%%

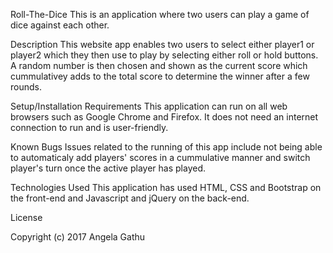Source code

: Roll-The-Dice
This is an application where two users can play a game of dice against each other.

Description
This website app enables two users to select either player1 or player2 which they then use to play by selecting either roll or hold buttons. A random number is then chosen and shown as the current score which cummulativey adds to the total score to determine the winner after a few rounds. 

Setup/Installation Requirements
This application can run on all web browsers such as Google Chrome and Firefox. It does not need an internet connection to run and is user-friendly.

Known Bugs
Issues related to the running of this app include not being able to automaticaly add players' scores in a cummulative manner and switch player's turn once the active player has played.

Technologies Used
This application has used HTML, CSS and Bootstrap on the front-end and Javascript and jQuery on the back-end.

License

Copyright (c) 2017 Angela Gathu
  
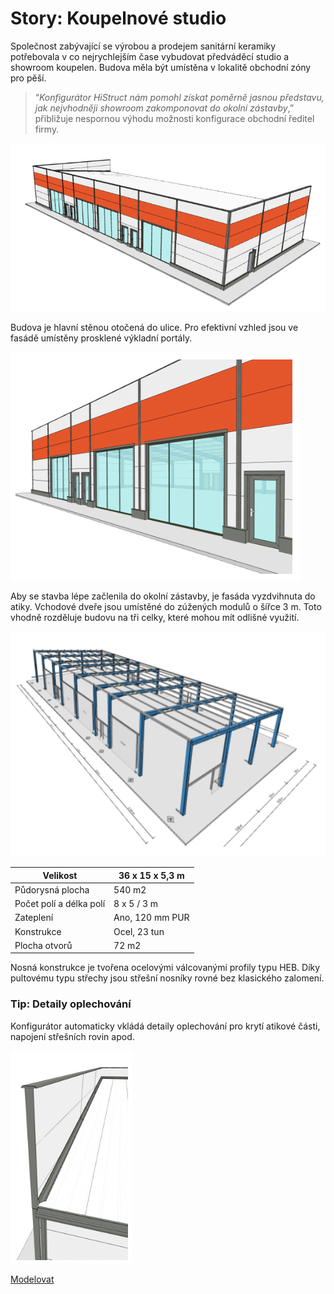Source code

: 
# Story: Koupelnové studio

Společnost zabývající se výrobou a prodejem sanitární keramiky potřebovala v co nejrychlejším čase vybudovat předváděcí studio a showroom koupelen. Budova měla být umístěna v lokalitě obchodní zóny pro pěší.

>“*Konfigurátor HiStruct nám pomohl získat poměrně jasnou představu, jak nejvhodněji showroom zakomponovat do okolní zástavby*,” přibližuje nespornou výhodu možnosti konfigurace obchodní ředitel firmy. 

![image](img/224644711-64386afc-2665-465e-b038-69ee170ca04f.png)

Budova je hlavní stěnou otočená do ulice. Pro efektivní vzhled jsou ve fasádě umístěny prosklené výkladní portály. 

![image](img/224644780-c891cb1a-4df8-40d2-80fc-994f2197be47.png)

Aby se stavba lépe začlenila do okolní zástavby, je fasáda vyzdvihnuta do atiky. Vchodové dveře jsou umístěné do zúžených modulů o šířce 3 m. Toto vhodně rozděluje budovu na tři celky, které mohou mít odlišné využití.

![image](img/224645167-eed687f7-55c4-4072-984c-a28539eb2c52.png)


Velikost | 36 x 15 x 5,3 m
-- | --
Půdorysná plocha | 540 m2
Počet polí a délka polí | 8 x 5 / 3 m
Zateplení | Ano, 120 mm PUR
Konstrukce | Ocel, 23 tun
Plocha otvorů | 72 m2

Nosná konstrukce je tvořena ocelovými válcovanými profily typu HEB. Díky pultovému typu střechy jsou střešní nosníky rovné bez klasického zalomení.

### Tip: Detaily oplechování
Konfigurátor automaticky vkládá detaily oplechování pro krytí atikové části, napojení střešních rovin apod.

![image](img/224645223-03b36ddc-754b-45a8-8cd0-3276c5a203ca.png)

[Modelovat](https://app.histruct.com/buildingconfigurator/cs/edit/component/556079)

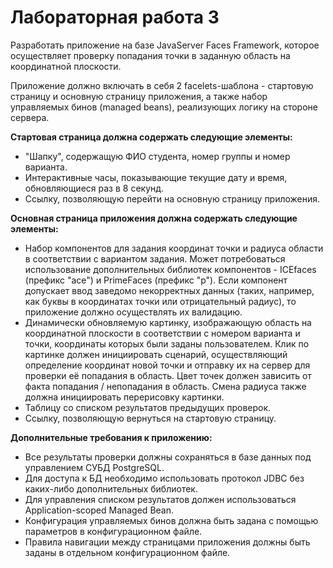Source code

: # Лабораторная работа 3
Разработать приложение на базе JavaServer Faces Framework, которое осуществляет проверку попадания точки в заданную область на координатной плоскости.

Приложение должно включать в себя 2 facelets-шаблона - стартовую страницу и основную страницу приложения, а также набор управляемых бинов (managed beans), реализующих логику на стороне сервера.

**Стартовая страница должна содержать следующие элементы:**
 - "Шапку", содержащую ФИО студента, номер группы и номер варианта.
 - Интерактивные часы, показывающие текущие дату и время, обновляющиеся раз в 8 секунд.
 - Ссылку, позволяющую перейти на основную страницу приложения.

**Основная страница приложения должна содержать следующие элементы:**
 - Набор компонентов для задания координат точки и радиуса области в соответствии с вариантом задания. Может потребоваться использование дополнительных библиотек компонентов - ICEfaces (префикс "ace") и PrimeFaces (префикс "p"). Если компонент допускает ввод заведомо некорректных данных (таких, например, как буквы в координатах точки или отрицательный радиус), то приложение должно осуществлять их валидацию.
 - Динамически обновляемую картинку, изображающую область на координатной плоскости в соответствии с номером варианта и точки, координаты которых были заданы пользователем. Клик по картинке должен инициировать сценарий, осуществляющий определение координат новой точки и отправку их на сервер для проверки её попадания в область. Цвет точек должен зависить от факта попадания / непопадания в область. Смена радиуса также должна инициировать перерисовку картинки.
 - Таблицу со списком результатов предыдущих проверок.
 - Ссылку, позволяющую вернуться на стартовую страницу.
 
**Дополнительные требования к приложению:**
 - Все результаты проверки должны сохраняться в базе данных под управлением СУБД PostgreSQL.
 - Для доступа к БД необходимо использовать протокол JDBC без каких-либо дополнительных библиотек.
 - Для управления списком результатов должен использоваться Application-scoped Managed Bean.
 - Конфигурация управляемых бинов должна быть задана с помощью параметров в конфигурационном файле.
 - Правила навигации между страницами приложения должны быть заданы в отдельном конфигурационном файле.

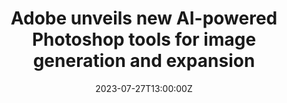 ---
external: true
url: https://www.forbes.com/sites/johanmoreno/2023/07/27/adobe-unveils-new-ai-powered-photoshop-tools-for-image-generation-and-expansion/
title: Adobe unveils new AI-powered Photoshop tools for image generation and expansion
description: Adobe has announced two new AI-powered features coming to Photoshop that aim to enhance creative workflows and provide more intuitive image generation capabilities.
date: 2023-07-27T13:00:00Z
icon: https://www.google.com/s2/favicons?domain=https://www.forbes.com&sz=32
source: Forbes
---
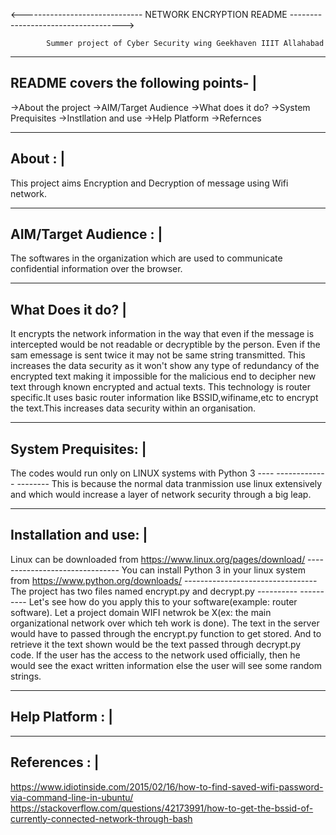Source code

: <------------------------------	NETWORK ENCRYPTION README ------------------------------------>

			Summer project of Cyber Security wing Geekhaven IIIT Allahabad

-------------------------------------
README covers the following points- |
-------------------------------------
->About the project
->AIM/Target Audience
->What does it do?
->System Prequisites
->Instllation and use
->Help Platform
->Refernces



---------
About : |
---------
This project aims Encryption and Decryption of message using Wifi network.



-----------------------
AIM/Target Audience : |
-----------------------
The softwares in the organization which are used to communicate confidential information over the browser. 



------------------
What Does it do? |
------------------
It encrypts the network information in the way that even if the message is intercepted would be not readable or decryptible by the person. Even if the sam emessage is sent twice it may not be same string transmitted. This increases the data security as it won't show any type of redundancy of the  encrypted text making it impossible for the malicious end to decipher new text through known encrypted and actual texts.
This technology is router specific.It uses basic router information like BSSID,wifiname,etc to encrypt the text.This increases data security within an organisation.



---------------------
System Prequisites: |
---------------------
The codes would run only on LINUX systems with Python 3
                    ----    -------------      --------
This is because the normal data tranmission use linux extensively and which would increase a layer of network security through a big leap.



-----------------------
Installation and use: |
-----------------------
Linux can be downloaded from https://www.linux.org/pages/download/
				   -------------------------------
You can install Python 3 in your linux system from https://www.python.org/downloads/
						   ---------------------------------
The project has two files named encrypt.py and decrypt.py
				----------     ----------
Let's see how do you apply this to your software(example: router software).
Let a project domain WIFI netwrok be X(ex: the main organizational network over which teh work is done). The text in the server would have to passed through the encrypt.py function to get stored. And to retrieve it the text shown would be the text passed through decrypt.py code. If the user has the access to the network used officially, then he would see the exact written information else the user will see some random strings.



 
-----------------------
Help Platform	    : |
-----------------------


-----------------------
References          : |
-----------------------
https://www.idiotinside.com/2015/02/16/how-to-find-saved-wifi-password-via-command-line-in-ubuntu/
https://stackoverflow.com/questions/42173991/how-to-get-the-bssid-of-currently-connected-network-through-bash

%%

# Problem details
Your task is to set down each line above verbatim while excluding the pictures.

# Task answer
Source code

: Roll-The-Dice
This is an application where two users can play a game of dice against each other.

Description
This website app enables two users to select either player1 or player2 which they then use to play by selecting either roll or hold buttons. A random number is then chosen and shown as the current score which cummulativey adds to the total score to determine the winner after a few rounds. 

Setup/Installation Requirements
This application can run on all web browsers such as Google Chrome and Firefox. It does not need an internet connection to run and is user-friendly.

Known Bugs
Issues related to the running of this app include not being able to automaticaly add players' scores in a cummulative manner and switch player's turn once the active player has played.

Technologies Used
This application has used HTML, CSS and Bootstrap on the front-end and Javascript and jQuery on the back-end.

License

Copyright (c) 2017 Angela Gathu
  
Source code

: 
# Story: Koupelnové studio

Společnost zabývající se výrobou a prodejem sanitární keramiky potřebovala v co nejrychlejším čase vybudovat předváděcí studio a showroom koupelen. Budova měla být umístěna v lokalitě obchodní zóny pro pěší.

>“*Konfigurátor HiStruct nám pomohl získat poměrně jasnou představu, jak nejvhodněji showroom zakomponovat do okolní zástavby*,” přibližuje nespornou výhodu možnosti konfigurace obchodní ředitel firmy. 

![image](img/224644711-64386afc-2665-465e-b038-69ee170ca04f.png)

Budova je hlavní stěnou otočená do ulice. Pro efektivní vzhled jsou ve fasádě umístěny prosklené výkladní portály. 

![image](img/224644780-c891cb1a-4df8-40d2-80fc-994f2197be47.png)

Aby se stavba lépe začlenila do okolní zástavby, je fasáda vyzdvihnuta do atiky. Vchodové dveře jsou umístěné do zúžených modulů o šířce 3 m. Toto vhodně rozděluje budovu na tři celky, které mohou mít odlišné využití.

![image](img/224645167-eed687f7-55c4-4072-984c-a28539eb2c52.png)


Velikost | 36 x 15 x 5,3 m
-- | --
Půdorysná plocha | 540 m2
Počet polí a délka polí | 8 x 5 / 3 m
Zateplení | Ano, 120 mm PUR
Konstrukce | Ocel, 23 tun
Plocha otvorů | 72 m2

Nosná konstrukce je tvořena ocelovými válcovanými profily typu HEB. Díky pultovému typu střechy jsou střešní nosníky rovné bez klasického zalomení.

### Tip: Detaily oplechování
Konfigurátor automaticky vkládá detaily oplechování pro krytí atikové části, napojení střešních rovin apod.

![image](img/224645223-03b36ddc-754b-45a8-8cd0-3276c5a203ca.png)

[Modelovat](https://app.histruct.com/buildingconfigurator/cs/edit/component/556079)

Source code

: # Лабораторная работа 3
Разработать приложение на базе JavaServer Faces Framework, которое осуществляет проверку попадания точки в заданную область на координатной плоскости.

Приложение должно включать в себя 2 facelets-шаблона - стартовую страницу и основную страницу приложения, а также набор управляемых бинов (managed beans), реализующих логику на стороне сервера.

**Стартовая страница должна содержать следующие элементы:**
 - "Шапку", содержащую ФИО студента, номер группы и номер варианта.
 - Интерактивные часы, показывающие текущие дату и время, обновляющиеся раз в 8 секунд.
 - Ссылку, позволяющую перейти на основную страницу приложения.

**Основная страница приложения должна содержать следующие элементы:**
 - Набор компонентов для задания координат точки и радиуса области в соответствии с вариантом задания. Может потребоваться использование дополнительных библиотек компонентов - ICEfaces (префикс "ace") и PrimeFaces (префикс "p"). Если компонент допускает ввод заведомо некорректных данных (таких, например, как буквы в координатах точки или отрицательный радиус), то приложение должно осуществлять их валидацию.
 - Динамически обновляемую картинку, изображающую область на координатной плоскости в соответствии с номером варианта и точки, координаты которых были заданы пользователем. Клик по картинке должен инициировать сценарий, осуществляющий определение координат новой точки и отправку их на сервер для проверки её попадания в область. Цвет точек должен зависить от факта попадания / непопадания в область. Смена радиуса также должна инициировать перерисовку картинки.
 - Таблицу со списком результатов предыдущих проверок.
 - Ссылку, позволяющую вернуться на стартовую страницу.
 
**Дополнительные требования к приложению:**
 - Все результаты проверки должны сохраняться в базе данных под управлением СУБД PostgreSQL.
 - Для доступа к БД необходимо использовать протокол JDBC без каких-либо дополнительных библиотек.
 - Для управления списком результатов должен использоваться Application-scoped Managed Bean.
 - Конфигурация управляемых бинов должна быть задана с помощью параметров в конфигурационном файле.
 - Правила навигации между страницами приложения должны быть заданы в отдельном конфигурационном файле.

 ---
external: true
url: https://www.forbes.com/sites/johanmoreno/2023/07/27/adobe-unveils-new-ai-powered-photoshop-tools-for-image-generation-and-expansion/
title: Adobe unveils new AI-powered Photoshop tools for image generation and expansion
description: Adobe has announced two new AI-powered features coming to Photoshop that aim to enhance creative workflows and provide more intuitive image generation capabilities.
date: 2023-07-27T13:00:00Z
icon: https://www.google.com/s2/favicons?domain=https://www.forbes.com&sz=32
source: Forbes
---
Source code

: <------------------------------	NETWORK ENCRYPTION README ------------------------------------>

			Summer project of Cyber Security wing Geekhaven IIIT Allahabad

-------------------------------------
README covers the following points- |
-------------------------------------
->About the project
->AIM/Target Audience
->What does it do?
->System Prequisites
->Instllation and use
->Help Platform
->Refernces



---------
About : |
---------
This project aims Encryption and Decryption of message using Wifi network.



-----------------------
AIM/Target Audience : |
-----------------------
The softwares in the organization which are used to communicate confidential information over the browser. 



------------------
What Does it do? |
------------------
It encrypts the network information in the way that even if the message is intercepted would be not readable or decryptible by the person. Even if the sam emessage is sent twice it may not be same string transmitted. This increases the data security as it won't show any type of redundancy of the  encrypted text making it impossible for the malicious end to decipher new text through known encrypted and actual texts.
This technology is router specific.It uses basic router information like BSSID,wifiname,etc to encrypt the text.This increases data security within an organisation.



---------------------
System Prequisites: |
---------------------
The codes would run only on LINUX systems with Python 3
                    ----    -------------      --------
This is because the normal data tranmission use linux extensively and which would increase a layer of network security through a big leap.



-----------------------
Installation and use: |
-----------------------
Linux can be downloaded from https://www.linux.org/pages/download/
				   -------------------------------
You can install Python 3 in your linux system from https://www.python.org/downloads/
						   ---------------------------------
The project has two files named encrypt.py and decrypt.py
				----------     ----------
Let's see how do you apply this to your software(example: router software).
Let a project domain WIFI netwrok be X(ex: the main organizational network over which teh work is done). The text in the server would have to passed through the encrypt.py function to get stored. And to retrieve it the text shown would be the text passed through decrypt.py code. If the user has the access to the network used officially, then he would see the exact written information else the user will see some random strings.



 
-----------------------
Help Platform	    : |
-----------------------


-----------------------
References          : |
-----------------------
https://www.idiotinside.com/2015/02/16/how-to-find-saved-wifi-password-via-command-line-in-ubuntu/
https://stackoverflow.com/questions/42173991/how-to-get-the-bssid-of-currently-connected-network-through-bash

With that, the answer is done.